Food and Consumption

Currently, there are very many food items, but they're essentially all the same, apart from

  • weight
  • nutrition
  • duration of eating

The exceptions are royal jellies, Fedhas & fruits, and the herbivore/carnivore distinction. Much more could be done, however, and ideas should go on this page. dpeg thinks that it is completely okay to have food with weird or magical effects. However, in order to make those more food-like (and distinct from potions etc.), we should follow an idea mentioned by eronarn on the crawl-dev channel:

[stomach rule]
Magical food items have a duration of how long their effect lasts. (Can be randomised.)
If you eat anything else, the effect is cancelled.
I like the idea of special food. Food shops are currently the dullest. Nox had food with drawbacks. Mushrooms cured poison, jugs healed; both caused a few seconds of confusion. Mushrooms could be a whole new category of consumables, and thus identifiable. As for fixing food shops, they could be merged with potion shops. Instead of stomach rule, you could have food effects that kick in only after a number of turns (10 after eating etc), and/or only one kind of food would be active at a time. But more generally, most characters are heavily reliant on corpse chunks and it's no wonder permafood isn't used. — b0rsuk 2010-09-05 20:18

Another interesting property of a special food item could be that it only work at special satiation levels (e.g. need to be engorged, or must be hungry).

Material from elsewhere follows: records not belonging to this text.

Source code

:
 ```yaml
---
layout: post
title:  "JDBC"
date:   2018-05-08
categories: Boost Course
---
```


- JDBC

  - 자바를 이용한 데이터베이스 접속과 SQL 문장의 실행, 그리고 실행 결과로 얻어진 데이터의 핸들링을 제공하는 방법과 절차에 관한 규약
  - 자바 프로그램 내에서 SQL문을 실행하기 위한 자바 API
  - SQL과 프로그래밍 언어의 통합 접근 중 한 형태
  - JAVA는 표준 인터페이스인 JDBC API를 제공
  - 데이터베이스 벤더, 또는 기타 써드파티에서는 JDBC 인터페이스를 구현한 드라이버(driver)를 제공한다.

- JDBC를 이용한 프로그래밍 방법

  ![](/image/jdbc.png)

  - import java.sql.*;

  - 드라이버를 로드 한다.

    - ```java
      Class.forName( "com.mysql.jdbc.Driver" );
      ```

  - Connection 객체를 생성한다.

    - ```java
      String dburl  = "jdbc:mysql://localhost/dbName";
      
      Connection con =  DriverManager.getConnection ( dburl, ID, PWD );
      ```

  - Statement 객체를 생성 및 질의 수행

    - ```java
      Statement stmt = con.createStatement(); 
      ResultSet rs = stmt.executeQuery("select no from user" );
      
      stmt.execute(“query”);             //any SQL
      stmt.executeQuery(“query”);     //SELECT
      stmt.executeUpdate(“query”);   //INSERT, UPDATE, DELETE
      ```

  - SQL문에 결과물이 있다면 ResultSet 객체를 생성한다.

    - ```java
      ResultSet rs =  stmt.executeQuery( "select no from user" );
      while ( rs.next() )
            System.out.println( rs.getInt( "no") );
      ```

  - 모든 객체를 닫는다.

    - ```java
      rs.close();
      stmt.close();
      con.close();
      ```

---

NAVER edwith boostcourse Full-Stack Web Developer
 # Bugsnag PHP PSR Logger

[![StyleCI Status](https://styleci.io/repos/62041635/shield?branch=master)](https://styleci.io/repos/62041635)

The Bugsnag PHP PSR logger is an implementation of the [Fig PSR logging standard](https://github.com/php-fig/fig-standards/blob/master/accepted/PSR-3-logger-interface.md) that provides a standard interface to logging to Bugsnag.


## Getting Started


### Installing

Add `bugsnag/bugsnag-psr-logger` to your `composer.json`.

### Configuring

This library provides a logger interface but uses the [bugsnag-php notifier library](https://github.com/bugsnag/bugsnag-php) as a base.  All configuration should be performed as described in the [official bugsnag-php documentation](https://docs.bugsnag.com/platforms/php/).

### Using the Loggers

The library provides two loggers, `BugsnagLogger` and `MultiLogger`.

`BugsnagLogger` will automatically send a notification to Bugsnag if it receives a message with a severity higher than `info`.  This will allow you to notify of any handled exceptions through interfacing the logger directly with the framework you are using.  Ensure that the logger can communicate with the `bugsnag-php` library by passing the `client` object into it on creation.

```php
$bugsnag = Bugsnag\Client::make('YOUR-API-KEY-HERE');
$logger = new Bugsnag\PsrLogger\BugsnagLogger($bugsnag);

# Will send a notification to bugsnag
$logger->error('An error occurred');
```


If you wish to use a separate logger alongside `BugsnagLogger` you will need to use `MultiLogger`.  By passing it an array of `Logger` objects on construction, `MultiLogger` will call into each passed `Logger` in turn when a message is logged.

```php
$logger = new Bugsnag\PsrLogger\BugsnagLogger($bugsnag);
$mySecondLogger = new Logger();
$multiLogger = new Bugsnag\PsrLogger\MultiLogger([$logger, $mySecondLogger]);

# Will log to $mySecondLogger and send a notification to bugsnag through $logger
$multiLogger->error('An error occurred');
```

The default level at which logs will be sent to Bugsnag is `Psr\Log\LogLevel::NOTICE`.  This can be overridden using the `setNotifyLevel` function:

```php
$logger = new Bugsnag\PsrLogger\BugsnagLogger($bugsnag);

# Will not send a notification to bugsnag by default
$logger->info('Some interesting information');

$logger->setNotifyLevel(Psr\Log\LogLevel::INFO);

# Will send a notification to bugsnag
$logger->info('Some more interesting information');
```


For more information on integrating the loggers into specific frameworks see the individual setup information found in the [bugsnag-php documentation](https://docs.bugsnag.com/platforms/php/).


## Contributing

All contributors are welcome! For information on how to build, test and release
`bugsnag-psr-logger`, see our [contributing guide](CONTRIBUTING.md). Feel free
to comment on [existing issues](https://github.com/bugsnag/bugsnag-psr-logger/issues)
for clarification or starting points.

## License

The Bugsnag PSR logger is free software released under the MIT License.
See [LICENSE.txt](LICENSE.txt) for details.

  • Spell Hunger: Remove spell hunger for a specific duration (looking at casting level 9 spells here). Currently, the only way of doing that is through a staff of energy. Stomach rule applies.
    Modified proposal by dpeg 2010-09-05 22:41: instead of removing spell hunger, I suggest halving it. There is no need to make the food item as good as the original. In this case, it will be particularly interesting, as spellcasting high-level spells will cost food even after eating that item…
  • Lesser stat restoration: Currently, royal jellies are identical to potions of restore abilities. This is not ideal. We could keep the flavour by making them work less well: prevent stat loss for the next 100 (say) turns and have a chance of 1% (say) per turn during that duration to improve a single lost stat. Stomach rule applies.
  • Increase MR after consumption (for some duration, like potion of resistance). Stomach rule applies.
  • Vampire food: Naturally in the form of black pudding (or similar). This would allow bloodless Vampires to heal without drainable monsters (even if the nutrition of the item is minimal). Opinions are divided about whether Vampires should (not) get a hand in the extended endgame (it clearly is possible without such help). One good point an item like sausages is that they're quite limited. [This is off-topic, but kilobyte suggested a spell which increases the durability of a wielded corpse or blood potion. Would be Nec/Hex or possibly Ice/Hex.]
    • Strongly against vampires having “real” food (black pudding or sausage). This goes strongly against their flavor. I'd be much more in favor of increasing the number of enemies with blood in the lategame - doesn't even need to be by that much. — Eronarn 2010-09-05 19:18
    • I agree. More blooded enemies in later areas (eg. blooded dragons/necromancers/wizards/hell knights) is a more optimal solution but, if that's not possible… — StudioMK 2010-09-06 09:36
      • In my opinion, this approach misses that adding blooded monsters also has drawbacks: if the monster is rare, there's either grinding for it (endless branches) or blood monster roulette (finite branches). If the monster is not rare, the branch loses not just flavour but also special gameplay (Vampiric Draining will be useful again etc.). In contrast, with a food item (whose rarity we can control), the player knows in advance how much emergency healing will be available. However, I am not convinced that the issue actually needs addressing. Vampires and Yredelemnul being weaker for full rune games is not necessarily something to fix. (The image of a desperate vampire trying to suck blood out of his black pudding is hilarious, but I like it.) — dpeg 2010-09-06 22:42
  • Regeneration would also be a natural candidate for a food item. Comes with a duration and stops working if not engorged.
  • Sickness: eating any fruit could have a chance of 10% of getting rid of Sickness.
  • I like the idea of a food item that makes beneficial effects last longer and harmful ones last shorter. — Eronarn 2010-09-05 19:18
  • Low-value MP restoration is a neat little trick for tiny food items. It invalidates the stomach rule, of course, making it a trade-off.
  • Sense Invisible, like with antennae (i.e. you see a ~ symbol, but don't know what the monster is). I suggest that the duration is very short, but appears in the tiny food items that are generated in piles (grapes, sultanas or strawberries). dpeg thinks it should be a mushroom effect. — evktalo 2010-10-06 17:55

I think it's boring to have so much “mundane” food, but I'm also not a fan of mundane food providing powerful magical effects. I'd rather see some existing food items shifted to be explicitly magical in nature. (Can we make an exception to the reference rule so that we can have “grapes of wrath”, which extend berserk duration?) — Eronarn 2010-09-05 19:18

Is there an actual need for this? If having varied “boring” food is a problem, base types could be cut down (which I think would be more boring), but making food into a second potion type adds unnecessary complexity - nutrition is nutrition, but this would make players consider a dozen different secondary effects before eating whatever happens to be lying around. Potions already exist as a consumable that creates such tactical decisions, and duplicating that would do little but stress a player's inventory slots.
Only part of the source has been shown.